I've avoided religion as though it were an unholy plague (heh!) for years primarily because many, many religious people rub me the wrong way & many abuses of power are perpetuated with religion as an excuse. However, I wouldn't make a very good atheist, or even a credible agnostic. I'm already a lapsed Christian (well, I was raised with Christianity crammed in my mouth and down my throat like a fucking ball gag, but I was never really successfully indoctrinated, and I can't remember a time when I bought into it 100% - I can't remember a time when in some way I didn't think that some party was being oppressed, even if that's not the way I would have phrased it at the time, I think I internally rebelled pretty much as soon as I was capable of cognitive thought). But still, despite everything, one of my kneejerk responses to stress or fear is for my little inner voice to start praying: "Oh god please..." or "Father I thank you please don't let me get into an accident in this traffic" or etc. Asking for little favors that I try to deserve by being nice rather than by paying lip service to doctrine.
In the past year or so, I've been looking into Buddhism (at least as a philosophy), which gels well with my personal beliefs & what I feel the core ethics of bothering to have a religion should be. I tell people that I wear a small Catholic medal on a chain because I like the look of it and because the idea of priests running to my bedside in the event of my imminent demise flatters my bloated sense of importance, but it's really because I don't have a proper chain for my excruciatingly heavy Kwan Yin charm.
So I enjoy movies like Keeping the Faith, which doesn't pretend to have answers, and I enjoyed Dogma, too, for deflating some of the puffery that surrounds Christianity, for having a heart and having balls. I want to believe in a God who would do handstands and cartwheels, if only we will let hir. I know most of what I believe, but not what to embrace. I worry about the judgment of relatives and friends. I don't like being this exposed on this issue, so I don't usually talk to anyone about it; it's another kneejerk response from childhood, when my mom would pick my brain to see how good a xian I was(n't, as it turned out). Tired of the thought police, I turned in on myself, and I haven't yet been able to turn out again.
There's more info there. I'll spend some time tomorrow or Monday learning to actually run the thing.
Tonight I pledged my firstborn child to get a pack of 48 Prismacolor pencils.
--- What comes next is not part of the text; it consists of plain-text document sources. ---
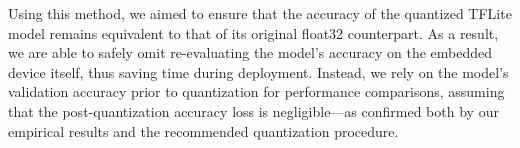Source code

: Using this method, we aimed to ensure that the accuracy of the quantized TFLite model remains equivalent to that of its original float32 counterpart. As a result, we are able to safely omit re-evaluating the model's accuracy on the embedded device itself, thus saving time during deployment. Instead, we rely on the model's validation accuracy prior to quantization for performance comparisons, assuming that the post-quantization accuracy loss is negligible—as confirmed both by our empirical results and the recommended quantization procedure.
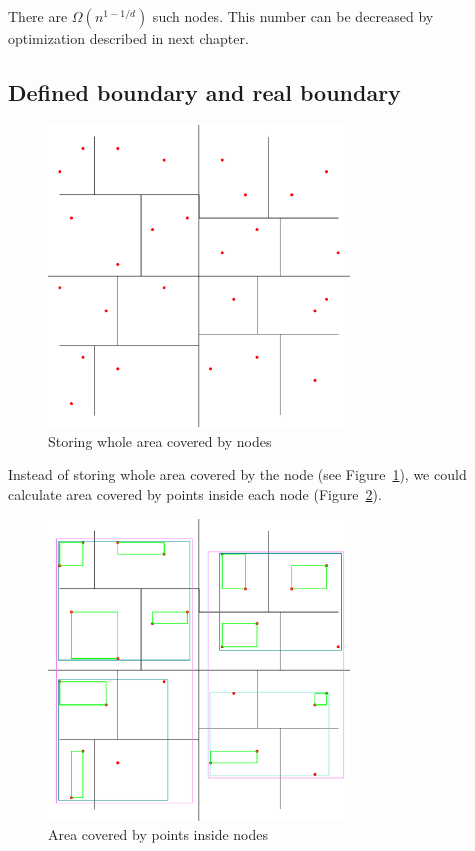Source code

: \documentclass[10pt,a4paper]{article}
\begin{document}
There are $\Omega (n^{1-1/d})$ such nodes. This number can be decreased by optimization described in next chapter.

\subsection{Defined boundary and real boundary}

\begin{figure}
\centering
  \includegraphics[width=8cm]{Figure1}
  \caption{Storing whole area covered by nodes}
  \label{fig:covered}
\end{figure}

Instead of storing whole area covered by the node (see Figure~\ref{fig:covered}), we could calculate area covered by points inside each node (Figure~\ref{fig:inside}).

\begin{figure}
\centering
  \includegraphics[width=8cm]{Figure2}
  \caption{Area covered by points inside nodes}
  \label{fig:inside}
\end{figure}
\end{document}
Also picked up a few things I will need for school next semester, like bristol board and semigloss gel medium and a cute little wooden mannikin to use as a model for gesture drawings (why? because as was demonstrated earlier this semester, before I had to drop out of the class because of everything that was going on in my life, I am an absolutely hopelessly sad figure-drawer, and need all the help I can get). Dinner and Kinkos thereafter. Tiramisu is my bitch.
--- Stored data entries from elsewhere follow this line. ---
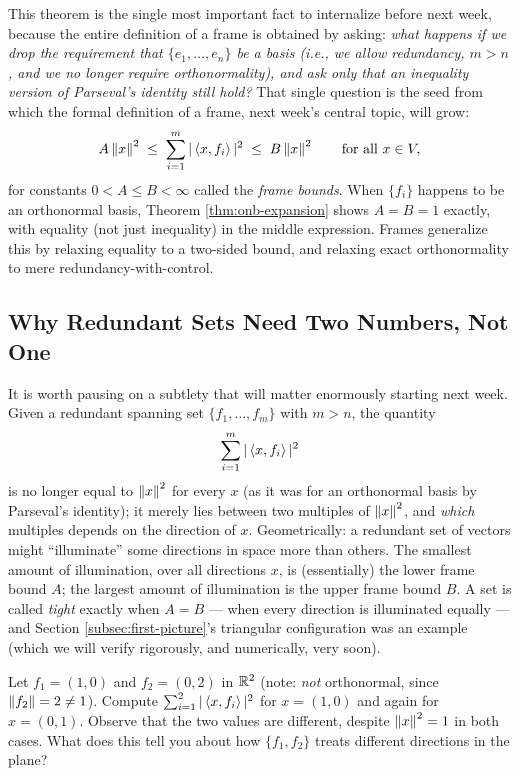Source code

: \begin{remark*}
This theorem is the single most important fact to internalize before next week, because the entire definition of a frame is obtained by asking: \emph{what happens if we drop the requirement that $\{e_1, \dots, e_n\}$ be a basis (i.e., we allow redundancy, $m > n$, and we no longer require orthonormality), and ask only that an inequality version of Parseval's identity still hold?} That single question is the seed from which the formal definition of a frame, next week's central topic, will grow:
$$
A \norm{x}^2 \;\leq\; \sum_{i=1}^m |\inner{x}{f_i}|^2 \;\leq\; B \norm{x}^2 \qquad \text{for all } x \in V,
$$
for constants $0 < A \leq B < \infty$ called the \emph{frame bounds}. When $\{f_i\}$ happens to be an orthonormal basis, Theorem \ref{thm:onb-expansion} shows $A = B = 1$ exactly, with equality (not just inequality) in the middle expression. Frames generalize this by relaxing equality to a two-sided bound, and relaxing exact orthonormality to mere redundancy-with-control.
\end{remark*}

\subsection{Why Redundant Sets Need Two Numbers, Not One}
\label{subsec:why-two-bounds}

It is worth pausing on a subtlety that will matter enormously starting next week. Given a redundant spanning set $\{f_1, \dots, f_m\}$ with $m > n$, the quantity
$$
\sum_{i=1}^m |\inner{x}{f_i}|^2
$$
is no longer equal to $\norm{x}^2$ for every $x$ (as it was for an orthonormal basis by Parseval's identity); it merely lies between two multiples of $\norm{x}^2$, and \emph{which} multiples depends on the direction of $x$. Geometrically: a redundant set of vectors might ``illuminate'' some directions in space more than others. The smallest amount of illumination, over all directions $x$, is (essentially) the lower frame bound $A$; the largest amount of illumination is the upper frame bound $B$. A set is called \emph{tight} exactly when $A = B$ --- when every direction is illuminated equally --- and Section \ref{subsec:first-picture}'s triangular configuration was an example (which we will verify rigorously, and numerically, very soon).

\begin{exercisebox}[title={Exercise 1.1}]
Let $f_1 = (1,0)$ and $f_2 = (0, 2)$ in $\R^2$ (note: \emph{not} orthonormal, since $\norm{f_2} = 2 \ne 1$). Compute $\sum_{i=1}^2 |\inner{x}{f_i}|^2$ for $x = (1,0)$ and again for $x = (0,1)$. Observe that the two values are different, despite $\norm{x}^2 = 1$ in both cases. What does this tell you about how $\{f_1, f_2\}$ treats different directions in the plane?
\end{exercisebox}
All I really did all day was watch Keeping the Faith, a movie I liked in the theater & also liked on TV. It's weird. The movie made me think, which is unusual for a romantic comedy.
I have a lot of issues with religion. I'm softer on most religions than I am on Protestant Xian sects. Christians wonder why it's considered perfectly OK to mock them even in the PC mainstream, and the obvious answer is that they are seen as judgmental & the mockery is seen as giving back what has already been dished out (I'm not saying this is OK or not OK, just that I think it's the reason it happens). I don't have a particular aversion to Christians myself - I just have an aversion to preaching & selfrighteousness (thus, politically-minded vegans who call me a Nazi for eating chicken aren't any safer from my acid tongue than rabid pro-lifers; nor are smugly anti-xian Wiccans). Of course not all Xians/vegans/Wiccans are like that. I've also met strident lefty activists who I wanted to introduce to my left hook - stridence isn't going to make the world any better or change anything, regardless of the nobility of the cause to which it's devoted. It's the best way to alienate people from a good cause.
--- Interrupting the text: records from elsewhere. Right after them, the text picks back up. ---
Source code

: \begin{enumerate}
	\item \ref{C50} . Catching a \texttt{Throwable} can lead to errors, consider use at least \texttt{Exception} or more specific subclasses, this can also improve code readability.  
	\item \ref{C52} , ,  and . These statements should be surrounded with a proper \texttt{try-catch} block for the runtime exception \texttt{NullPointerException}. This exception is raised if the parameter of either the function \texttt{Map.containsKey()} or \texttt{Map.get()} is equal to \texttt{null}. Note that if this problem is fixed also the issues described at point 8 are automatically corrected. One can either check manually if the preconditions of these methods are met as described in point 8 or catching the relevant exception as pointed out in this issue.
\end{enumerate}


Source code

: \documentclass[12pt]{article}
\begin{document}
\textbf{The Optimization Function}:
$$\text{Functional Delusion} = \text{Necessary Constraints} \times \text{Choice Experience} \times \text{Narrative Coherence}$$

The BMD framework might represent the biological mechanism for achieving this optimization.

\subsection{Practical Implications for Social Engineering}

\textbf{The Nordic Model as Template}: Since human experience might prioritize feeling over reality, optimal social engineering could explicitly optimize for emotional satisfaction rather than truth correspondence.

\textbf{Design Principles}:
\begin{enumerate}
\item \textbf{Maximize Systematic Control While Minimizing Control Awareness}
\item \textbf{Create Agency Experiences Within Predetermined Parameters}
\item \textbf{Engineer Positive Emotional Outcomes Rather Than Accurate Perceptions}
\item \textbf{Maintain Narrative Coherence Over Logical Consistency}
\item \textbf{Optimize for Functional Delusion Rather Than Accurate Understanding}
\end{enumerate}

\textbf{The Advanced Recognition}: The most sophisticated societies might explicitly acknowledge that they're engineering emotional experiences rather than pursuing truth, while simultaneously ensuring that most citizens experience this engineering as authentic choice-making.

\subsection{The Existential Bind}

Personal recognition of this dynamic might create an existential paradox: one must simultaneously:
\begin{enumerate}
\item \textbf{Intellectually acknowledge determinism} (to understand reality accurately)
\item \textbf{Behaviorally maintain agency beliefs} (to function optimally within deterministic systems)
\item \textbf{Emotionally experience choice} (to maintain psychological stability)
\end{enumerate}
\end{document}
I've avoided religion as though it were an unholy plague (heh!) for years primarily because many, many religious people rub me the wrong way & many abuses of power are perpetuated with religion as an excuse. However, I wouldn't make a very good atheist, or even a credible agnostic. I'm already a lapsed Christian (well, I was raised with Christianity crammed in my mouth and down my throat like a fucking ball gag, but I was never really successfully indoctrinated, and I can't remember a time when I bought into it 100% - I can't remember a time when in some way I didn't think that some party was being oppressed, even if that's not the way I would have phrased it at the time, I think I internally rebelled pretty much as soon as I was capable of cognitive thought). But still, despite everything, one of my kneejerk responses to stress or fear is for my little inner voice to start praying: "Oh god please..." or "Father I thank you please don't let me get into an accident in this traffic" or etc. Asking for little favors that I try to deserve by being nice rather than by paying lip service to doctrine.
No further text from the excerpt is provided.